Go for it while you can!!!


----------



## Andrea Van Scoyoc (Jul 24, 2015)

When you come to Florida, Tude, hope to meet you.


----------



## Tude (Jul 24, 2015)

@Andrea Van Scoyoc I'm upper FL - where are you in relation to Pennsacola?


----------



## Andrea Van Scoyoc (Jul 24, 2015)

Outside of Tampa. Florida's a LONG state, and we're really far apart (at least five hours) but if you ever get down this way, let me know.


----------



## Anagor (Jul 24, 2015)

Tude said:


> *Unfortunately I am stuck.*





But you're right. There can be always health issues or obligations keeping you from traveling. I'm happy that my parents (I'm very close with) are doing okay atm and my health is just good enough. (I live a quite unhealthy life - too much cigs and beer, no sports.)

When, when not now?


----------



## Brother X (Jul 24, 2015)

In my 20s I traveled on my thumb, by truck, train, car and motorcycle all over the US, Mexico and Canada. Then I spent 20 years working, with a house, a lawn, a car and all that jazz. I can't complain too much because my high tech job sent me all over the world on their dime, so for that alone, it was worth it.

Then, in 2010 I became "obsolete" and spent a short time looking for new employment and being told I was "overqualified" (short hand for too old, too expensive, etc.).

When it became apparent that my $ was almost gone and no job was in sight, I let the bank have the house and the car, took time off and lived on the road with $0 and relived my 20s, with lots of excitement and lots of interesting new people in the mix.

My gear began to wear out so I went to the woods to think and had a bit of a brainstorm.

Following my vision in the woods, I came back to civilization, remade myself as a consultant and am now working a one year contract in what I plan to be my last tech job ever.

I am upgrading the equipment I have been using since 2010 and living a very spartan existence so that 2/3 of what I am currently making is going into a savings account.

Come April 2016, I will pick up my new fancy pack with my new fancy tent and sleeping bag, pop-can stove, etc. and hit the trail for a year, walking through the wilderness with a small tribe of friends, reliving a nomadic hunter gatherer lifestyle. The money in the bank account will be for- when/if I decide to re emerge into civilization.

And away we gooooo.....

It's never too late to give the system the finger.


----------



## lone wolf (Jul 24, 2015)

Andrea Van Scoyoc said:


> The American dream does NOT exist *anymore*


FYP... the dream was real and alive on this land right up until oh i'd say around 1492. then it died right along with the rest of the natives.


----------



## Andrea Van Scoyoc (Jul 24, 2015)

Brother X said:


> In my 20s I traveled on my thumb, by truck, train, car and motorcycle all over the US, Mexico and Canada. Then I spent 20 years working, with a house, a lawn, a car and all that jazz. I can't complain too much because my high tech job sent me all over the world on their dime, so for that alone, it was worth it.
> 
> Then, in 2010 I became "obsolete" and spent a short time looking for new employment and being told I was "overqualified" (short hand for too old, too expensive, etc.).
> 
> ...


Very cool.

I hope you keep a journal. I'd love to hear all about it.


----------



## Brother X (Jul 24, 2015)

@Andrea Van Scoyoc ^ Yeah, I will be keeping a paper journal which I will transcribe into a website when I return. IF I return.


----------



## Andrea Van Scoyoc (Jul 24, 2015)

@lone wolf

I'm talking about "modern society's" idea of the American dream.

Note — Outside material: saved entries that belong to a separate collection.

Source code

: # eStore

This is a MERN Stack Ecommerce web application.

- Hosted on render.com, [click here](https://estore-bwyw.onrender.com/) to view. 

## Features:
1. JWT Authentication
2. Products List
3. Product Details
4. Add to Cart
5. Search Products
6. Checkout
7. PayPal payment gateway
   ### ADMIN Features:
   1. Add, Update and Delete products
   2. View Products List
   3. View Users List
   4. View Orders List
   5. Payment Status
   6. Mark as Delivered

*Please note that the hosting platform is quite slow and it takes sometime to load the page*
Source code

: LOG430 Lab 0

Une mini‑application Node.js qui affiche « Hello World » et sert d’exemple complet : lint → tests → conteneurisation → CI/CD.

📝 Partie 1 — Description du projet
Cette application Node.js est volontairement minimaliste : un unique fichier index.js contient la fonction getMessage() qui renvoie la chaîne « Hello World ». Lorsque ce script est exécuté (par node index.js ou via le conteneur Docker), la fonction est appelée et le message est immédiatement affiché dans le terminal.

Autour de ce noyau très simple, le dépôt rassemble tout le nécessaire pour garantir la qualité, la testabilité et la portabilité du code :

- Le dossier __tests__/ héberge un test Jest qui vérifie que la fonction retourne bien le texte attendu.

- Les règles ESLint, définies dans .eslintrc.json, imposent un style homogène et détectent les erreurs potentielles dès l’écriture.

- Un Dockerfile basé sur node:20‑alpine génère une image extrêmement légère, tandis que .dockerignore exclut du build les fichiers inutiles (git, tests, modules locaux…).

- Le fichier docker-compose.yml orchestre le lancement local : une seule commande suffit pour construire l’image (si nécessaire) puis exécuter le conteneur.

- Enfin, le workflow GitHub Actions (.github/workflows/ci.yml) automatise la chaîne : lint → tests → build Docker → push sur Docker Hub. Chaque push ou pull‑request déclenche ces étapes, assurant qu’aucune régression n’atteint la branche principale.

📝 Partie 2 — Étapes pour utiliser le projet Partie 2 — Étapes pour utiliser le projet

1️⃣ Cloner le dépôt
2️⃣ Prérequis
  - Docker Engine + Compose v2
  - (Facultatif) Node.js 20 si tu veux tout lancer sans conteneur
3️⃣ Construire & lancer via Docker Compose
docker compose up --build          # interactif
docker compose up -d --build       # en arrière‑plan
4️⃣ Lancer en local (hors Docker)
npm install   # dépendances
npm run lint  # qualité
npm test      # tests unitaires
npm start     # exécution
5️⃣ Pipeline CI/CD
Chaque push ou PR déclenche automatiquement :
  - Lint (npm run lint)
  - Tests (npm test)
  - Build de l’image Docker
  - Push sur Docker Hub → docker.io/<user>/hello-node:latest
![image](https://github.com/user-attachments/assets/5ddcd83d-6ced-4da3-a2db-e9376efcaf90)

Being as most of my Melungeon heritage IS of the natives of this land, I don't even bother to go back that far.

I hold no grudge and choose to move forward, not backward.

Life is too short. 

If I held grudges, I'd have to deny good portions of my heritage... being as I descend from nothing but savages... Vikings, Celts, Ostra and Visi Goths (two different branches of the same tree) Huns, Gypsies, Religious crusaders (which is ironic considering my feelings on religion) etc...all of which I'm extremely proud of.

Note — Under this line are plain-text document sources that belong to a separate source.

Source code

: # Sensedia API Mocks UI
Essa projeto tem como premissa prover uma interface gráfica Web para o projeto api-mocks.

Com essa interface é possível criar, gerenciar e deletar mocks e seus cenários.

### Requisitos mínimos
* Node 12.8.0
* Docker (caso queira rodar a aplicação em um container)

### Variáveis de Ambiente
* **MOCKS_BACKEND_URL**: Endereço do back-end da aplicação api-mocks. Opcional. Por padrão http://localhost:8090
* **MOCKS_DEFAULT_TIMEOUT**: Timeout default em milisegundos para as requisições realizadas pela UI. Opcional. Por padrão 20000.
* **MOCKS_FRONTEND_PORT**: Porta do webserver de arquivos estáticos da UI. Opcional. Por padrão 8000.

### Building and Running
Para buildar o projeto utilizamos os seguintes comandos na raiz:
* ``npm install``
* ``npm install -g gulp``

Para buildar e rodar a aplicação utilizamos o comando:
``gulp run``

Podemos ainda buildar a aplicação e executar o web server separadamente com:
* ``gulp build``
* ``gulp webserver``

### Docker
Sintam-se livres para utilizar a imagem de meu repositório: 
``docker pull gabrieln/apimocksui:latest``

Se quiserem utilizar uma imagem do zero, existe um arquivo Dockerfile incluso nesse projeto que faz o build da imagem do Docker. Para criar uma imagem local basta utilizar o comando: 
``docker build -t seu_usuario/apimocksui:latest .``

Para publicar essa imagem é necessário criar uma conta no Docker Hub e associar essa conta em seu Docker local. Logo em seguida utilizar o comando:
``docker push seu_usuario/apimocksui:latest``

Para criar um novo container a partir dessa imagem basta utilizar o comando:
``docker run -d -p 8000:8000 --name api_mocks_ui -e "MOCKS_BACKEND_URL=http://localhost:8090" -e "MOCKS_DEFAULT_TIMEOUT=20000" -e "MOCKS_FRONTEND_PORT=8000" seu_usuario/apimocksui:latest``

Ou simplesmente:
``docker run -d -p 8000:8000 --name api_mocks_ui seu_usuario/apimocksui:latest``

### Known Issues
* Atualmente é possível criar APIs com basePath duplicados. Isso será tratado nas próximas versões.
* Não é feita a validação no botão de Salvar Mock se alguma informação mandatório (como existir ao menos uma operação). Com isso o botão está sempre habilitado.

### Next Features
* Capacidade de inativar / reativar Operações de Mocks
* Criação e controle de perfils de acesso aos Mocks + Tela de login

Otherwise, I'd have to hate myself because parts of my ancestors spent a good portion of their time destroying each other, as well as everyone else.


----------



## lone wolf (Jul 24, 2015)

Andrea Van Scoyoc said:


> @lone wolf
> 
> I'm talking about "modern society's" idea of the American dream.


I know... I just like to throw rocks at Christopher Columbus whenever I have the chance.


----------



## Andrea Van Scoyoc (Jul 24, 2015)

Here's a rock from me. Do me proud and hit him in the eye.


----------



## Peace (Jul 24, 2015)

I'm in the same boat! I HATE my 9-5. I have a masters degree from an Ivy league school, and now McDonald employees in nyc make more than I do ::dead::

Next fall, I'll be going back to school for my doctorates,so my plan is to quit this job in September in order to travel in my year off. Everyone thinks I'm crazy, but it's the perfect time. No school, I have money saved, and I'm young- I want to go out and experience everything that I can! 

It's your life, live it how you want to!


----------



## Tude (Jul 24, 2015)

Peace said:


> I'm in the same boat! I HATE my 9-5. I have a masters degree from an Ivy league school, and now McDonald employees in nyc make more than I do ::dead::
> 
> Next fall, I'll be going back to school for my doctorates,so my plan is to quit this job in September in order to travel in my year off. Everyone thinks I'm crazy, but it's the perfect time. No school, I have money saved, and I'm young- I want to go out and experience everything that I can!
> 
> It's your life, live it how you want to!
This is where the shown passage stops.